- Court: United States Supreme Court
- Area(s) of Law: Employment Law
- Date Filed: January 13, 2022
- Case #: 20-480
- Judge(s)/Court Below: BARRETT, J., delivered the opinion of the Court, in which ROBERTS, C. J., and THOMAS, BREYER, ALITO, SOTOMAYOR, KAGAN, and KAVANAUGH, JJ., joined. GORSUCH, J., filed a dissenting opinion.
- Full Text Opinion
Petitioner, a former “dual-status military technician,” sought to have his pension for that work excluded from Social Security benefit calculation under 42 USC § 415(a)(7)(A)(III). Petitioner argued that because he performed his work for the National Guard, had to wear a National Guard uniform while working, and was required to maintain National Guard membership, his pension from working as a dual-status military technician qualified as payments “based wholly on service as a member of a uniformed service.” Petitioner filed suit in federal court, where the District Court upheld the Respondent’s decision to include Petitioner’s civil-service pension in the benefit reduction calculation. The Sixth Circuit affirmed. On appeal, the Supreme Court of the United States also affirmed, holding that employment as a dual-status military technician is not “service as a member of a uniformed service” under 42 USC § 415(a)(7)(A)(III).
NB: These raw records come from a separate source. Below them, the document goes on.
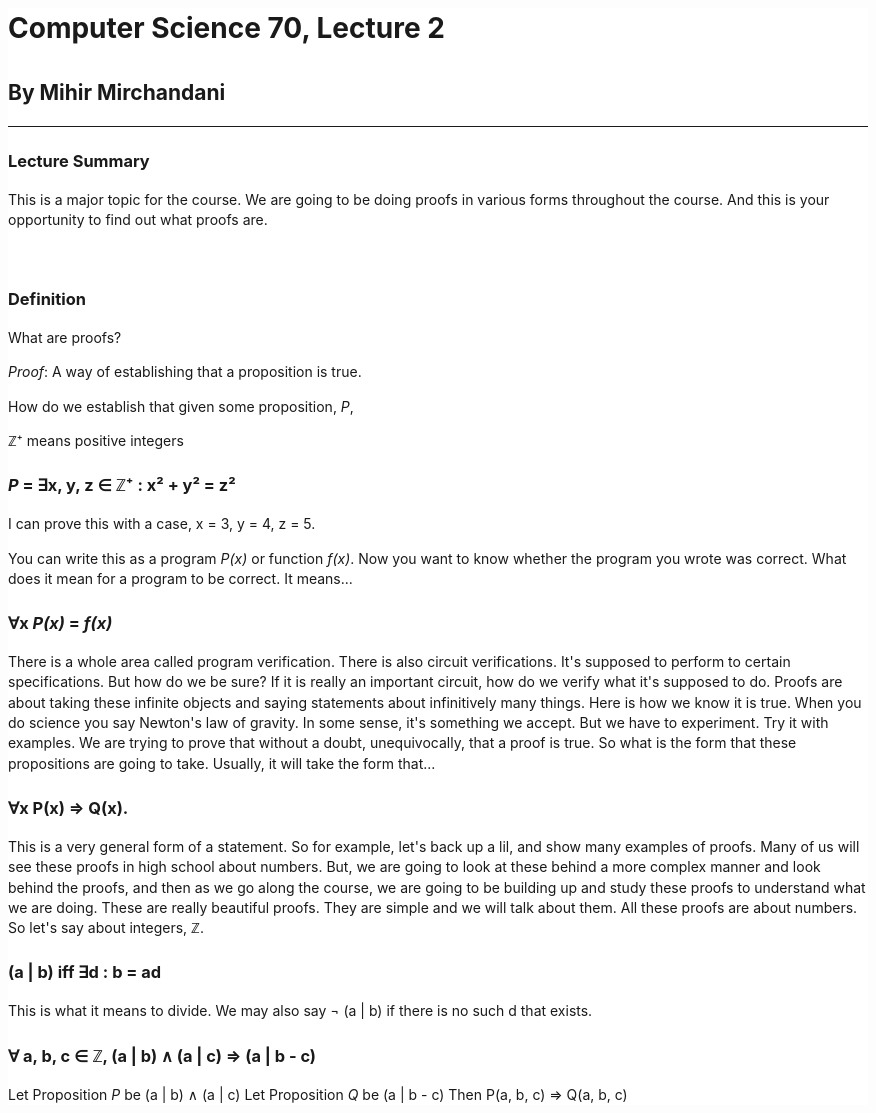 # Computer Science 70, Lecture 2
## By Mihir Mirchandani
---

### Lecture Summary
This is a major topic for the course. We are going to be doing proofs in various forms throughout the course. And this is your opportunity to find out what proofs are.

<br>

### Definition
What are proofs?

*Proof*: A way of establishing that a proposition is true.

How do we establish that given some proposition, *P*,

ℤ⁺ means positive integers

### *P* = ∃x, y, z ∈ ℤ⁺ : x² + y² = z²

I can prove this with a case, x = 3, y = 4, z = 5.

You can write this as a program *P(x)* or function *f(x)*. Now you want to know whether the program you wrote was correct. What does it mean for a program to be correct. It means...

### ∀x *P(x)* = *f(x)*

There is a whole area called program verification. There is also circuit verifications. It's supposed to perform to certain specifications. But how do we be sure? If it is really an important circuit, how do we verify what it's supposed to do. Proofs are about taking these infinite objects and saying statements about infinitively many things. Here is how we know it is true. When you do science you say Newton's law of gravity. In some sense, it's something we accept. But we have to experiment. Try it with examples. We are trying to prove that without a doubt, unequivocally, that a proof is true. So what is the form that these propositions are going to take. Usually, it will take the form that...

### ∀x P(x) => Q(x).

This is a very general form of a statement. So for example, let's back up a lil, and show many examples of proofs. Many of us will see these proofs in high school about numbers. But, we are going to look at these behind a more complex manner and look behind the proofs, and then as we go along the course, we are going to be building up and study these proofs to understand what we are doing. These are really beautiful proofs. They are simple and we will talk about them. All these proofs are about numbers. So let's say about integers, ℤ.

### (a | b) iff ∃d : b = ad

This is what it means to divide. We may also say ¬ (a | b) if there is no such d that exists.

### ∀ a, b, c ∈ ℤ, (a | b) ∧ (a | c) => (a | b - c)
Let Proposition *P* be (a | b) ∧ (a | c)
Let Proposition *Q* be (a | b - c)
Then P(a, b, c) => Q(a, b, c)
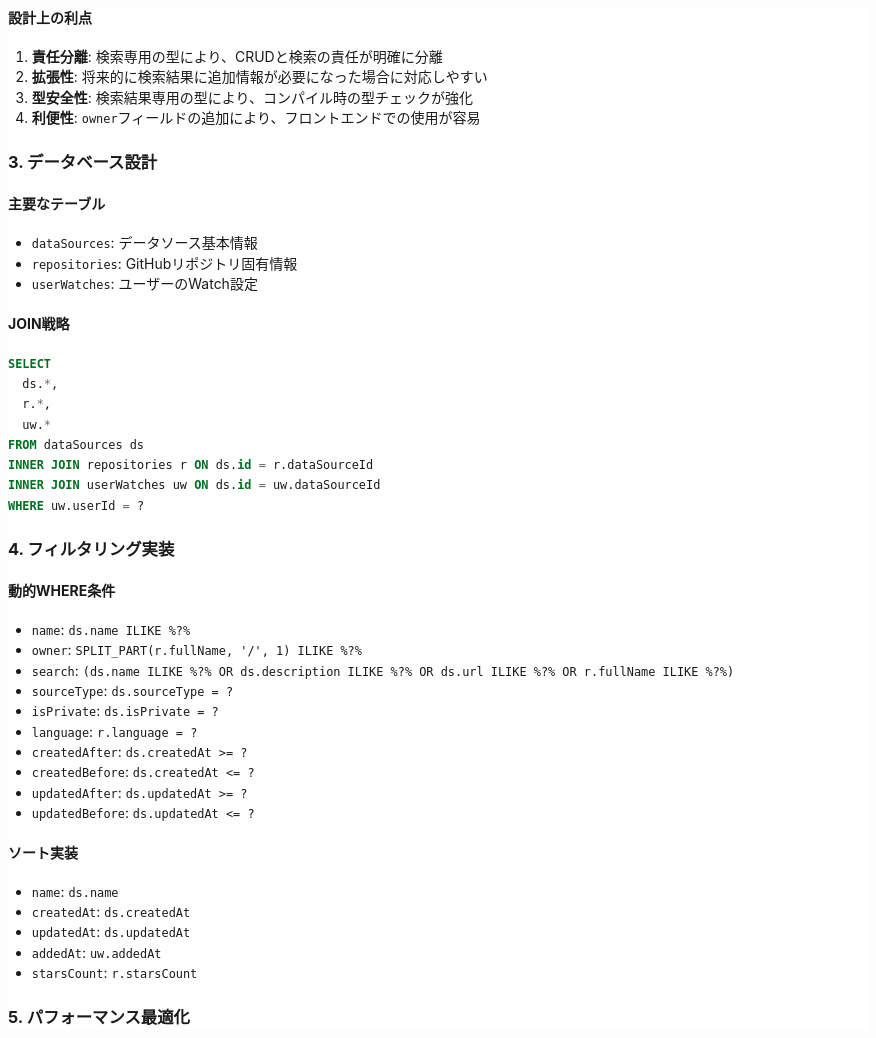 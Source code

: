 #### 設計上の利点

1. **責任分離**: 検索専用の型により、CRUDと検索の責任が明確に分離
2. **拡張性**: 将来的に検索結果に追加情報が必要になった場合に対応しやすい
3. **型安全性**: 検索結果専用の型により、コンパイル時の型チェックが強化
4. **利便性**: `owner`フィールドの追加により、フロントエンドでの使用が容易

### 3. データベース設計

#### 主要なテーブル

- `dataSources`: データソース基本情報
- `repositories`: GitHubリポジトリ固有情報
- `userWatches`: ユーザーのWatch設定

#### JOIN戦略

```sql
SELECT 
  ds.*,
  r.*,
  uw.*
FROM dataSources ds
INNER JOIN repositories r ON ds.id = r.dataSourceId
INNER JOIN userWatches uw ON ds.id = uw.dataSourceId
WHERE uw.userId = ?
```

### 4. フィルタリング実装

#### 動的WHERE条件

- `name`: `ds.name ILIKE %?%`
- `owner`: `SPLIT_PART(r.fullName, '/', 1) ILIKE %?%`
- `search`: `(ds.name ILIKE %?% OR ds.description ILIKE %?% OR ds.url ILIKE %?% OR r.fullName ILIKE %?%)`
- `sourceType`: `ds.sourceType = ?`
- `isPrivate`: `ds.isPrivate = ?`
- `language`: `r.language = ?`
- `createdAfter`: `ds.createdAt >= ?`
- `createdBefore`: `ds.createdAt <= ?`
- `updatedAfter`: `ds.updatedAt >= ?`
- `updatedBefore`: `ds.updatedAt <= ?`

#### ソート実装

- `name`: `ds.name`
- `createdAt`: `ds.createdAt`
- `updatedAt`: `ds.updatedAt`
- `addedAt`: `uw.addedAt`
- `starsCount`: `r.starsCount`

### 5. パフォーマンス最適化
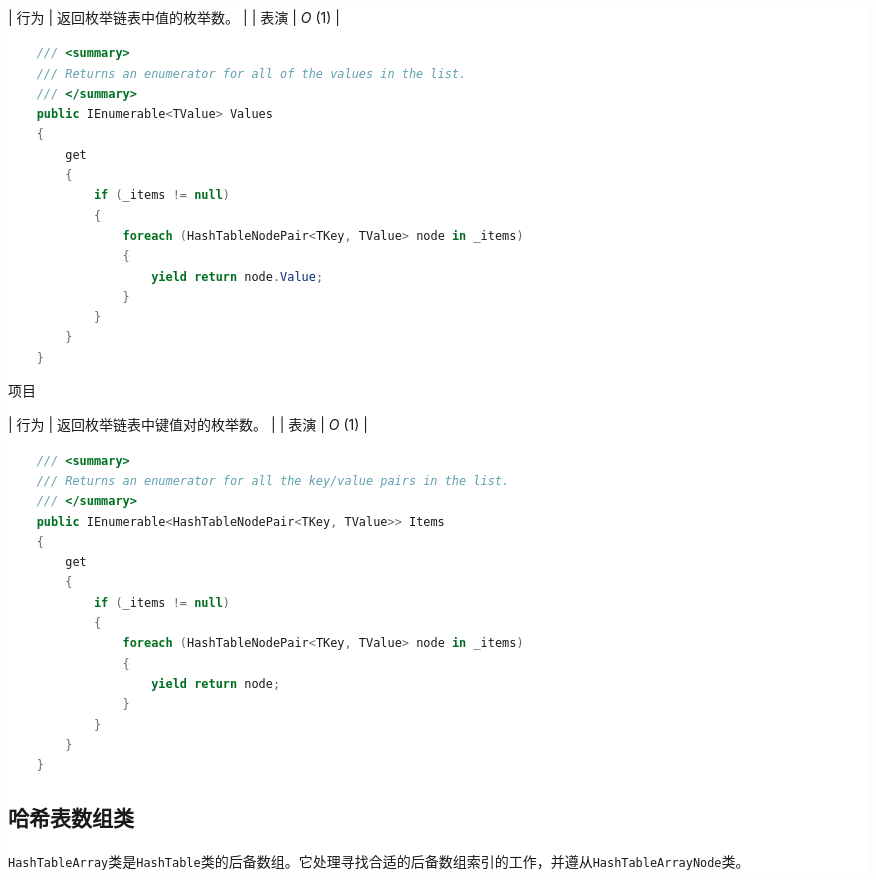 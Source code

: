 | 行为 | 返回枚举链表中值的枚举数。 |
| 表演 | *O* (1) |

```cs
    /// <summary>
    /// Returns an enumerator for all of the values in the list.
    /// </summary>
    public IEnumerable<TValue> Values
    {
        get
        {
            if (_items != null)
            {
                foreach (HashTableNodePair<TKey, TValue> node in _items)
                {
                    yield return node.Value;
                }
            }
        }
    }

```

项目

| 行为 | 返回枚举链表中键值对的枚举数。 |
| 表演 | *O* (1) |

```cs
    /// <summary>
    /// Returns an enumerator for all the key/value pairs in the list.
    /// </summary>
    public IEnumerable<HashTableNodePair<TKey, TValue>> Items
    {
        get
        {
            if (_items != null)
            {
                foreach (HashTableNodePair<TKey, TValue> node in _items)
                {
                    yield return node;
                }
            }
        }
    }

```

## 哈希表数组类

`HashTableArray`类是`HashTable`类的后备数组。它处理寻找合适的后备数组索引的工作，并遵从`HashTableArrayNode`类。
The Court reasoned that Congress’s express statements in various statutes that dual-status military technicians are civilian employees, the fact that such employees receive a civilian civil-service pension under Title 5 of the U.S. Code, the fact that such employees are exempt from the Uniform Code of Military Justice and have access to civilian remedies for workplace issues, clearly show Congressional intent that work as a dual-status military technician not be regarded as “service as a member of a uniformed service.” The court found that because “Congress classified dual-service technicians as ‘civilian,’” the Respondent correctly included Petitioner’s civil-service pension payments in its benefit calculation. AFFIRMED.